Sometimes my experiments work.
I am inspired by the idea that natural dyers throughout time have experimented.
Put a large grocery bag full of onion skins into a big canning pot.
Pour boiling water over them until they are covered.
Allow this to steep and cool down over night.
The next day, bring the onion skin solution to a simmer and keep it there for 90 minutes.
Allow this to steep and cool down over night. Repeat if possible.
Remove the skins from the liquid.
In second pot of dye, add a jar full of iron solution.
The iron solution is Jenny Dean's recipe.
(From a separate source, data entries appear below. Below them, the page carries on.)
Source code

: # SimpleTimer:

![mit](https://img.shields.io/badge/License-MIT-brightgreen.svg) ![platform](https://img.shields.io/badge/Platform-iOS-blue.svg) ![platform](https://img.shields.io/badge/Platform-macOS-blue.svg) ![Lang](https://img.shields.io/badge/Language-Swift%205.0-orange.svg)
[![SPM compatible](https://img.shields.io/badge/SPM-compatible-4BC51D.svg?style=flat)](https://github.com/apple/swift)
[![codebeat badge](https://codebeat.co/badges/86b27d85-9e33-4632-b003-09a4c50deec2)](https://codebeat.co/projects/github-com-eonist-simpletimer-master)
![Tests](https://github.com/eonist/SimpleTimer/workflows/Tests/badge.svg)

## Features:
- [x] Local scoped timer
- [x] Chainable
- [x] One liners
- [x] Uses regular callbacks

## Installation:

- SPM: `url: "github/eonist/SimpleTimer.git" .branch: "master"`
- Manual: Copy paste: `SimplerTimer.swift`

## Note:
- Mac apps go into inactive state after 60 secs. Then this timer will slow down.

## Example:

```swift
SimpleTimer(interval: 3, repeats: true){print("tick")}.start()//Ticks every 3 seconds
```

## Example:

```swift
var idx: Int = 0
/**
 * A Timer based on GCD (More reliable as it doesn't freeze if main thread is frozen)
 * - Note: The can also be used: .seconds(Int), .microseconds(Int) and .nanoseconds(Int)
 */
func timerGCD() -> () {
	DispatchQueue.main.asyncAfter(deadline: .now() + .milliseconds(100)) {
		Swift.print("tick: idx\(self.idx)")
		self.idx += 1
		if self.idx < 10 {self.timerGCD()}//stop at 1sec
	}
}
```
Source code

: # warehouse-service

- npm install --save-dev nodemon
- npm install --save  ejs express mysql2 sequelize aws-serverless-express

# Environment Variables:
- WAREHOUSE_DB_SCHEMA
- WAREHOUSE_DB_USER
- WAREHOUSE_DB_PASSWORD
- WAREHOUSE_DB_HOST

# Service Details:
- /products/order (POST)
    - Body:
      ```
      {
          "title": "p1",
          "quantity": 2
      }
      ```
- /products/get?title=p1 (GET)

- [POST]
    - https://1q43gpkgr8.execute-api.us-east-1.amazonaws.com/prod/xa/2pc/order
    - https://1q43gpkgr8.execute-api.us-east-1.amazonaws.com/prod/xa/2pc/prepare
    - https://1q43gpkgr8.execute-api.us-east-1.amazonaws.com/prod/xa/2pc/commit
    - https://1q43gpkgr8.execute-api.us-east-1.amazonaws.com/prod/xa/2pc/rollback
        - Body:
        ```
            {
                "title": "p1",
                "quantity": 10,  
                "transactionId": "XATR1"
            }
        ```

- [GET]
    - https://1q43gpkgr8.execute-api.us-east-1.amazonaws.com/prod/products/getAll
Into a wide glass jar with a lid place scrap iron (old nails, a small trivet, scrap metal)
Cover with solution made from two parts water and one part clear vinegar
Leave for at least two weeks. (I left mine for more than one year)
Protein Fibres work best with natural dyes (from animals (wool and silk)
Add wool and silk cloth as well as silk rayon velvet (see top photo)
No pre-soak or pre-mordant needed for these, the cloth was added dry
Gently bring cloth and dye up to a simmer for 90 minutes
Allow to do the steep and cool over night thing, two times preferably
Our house smelled like onion soup for a week and a half.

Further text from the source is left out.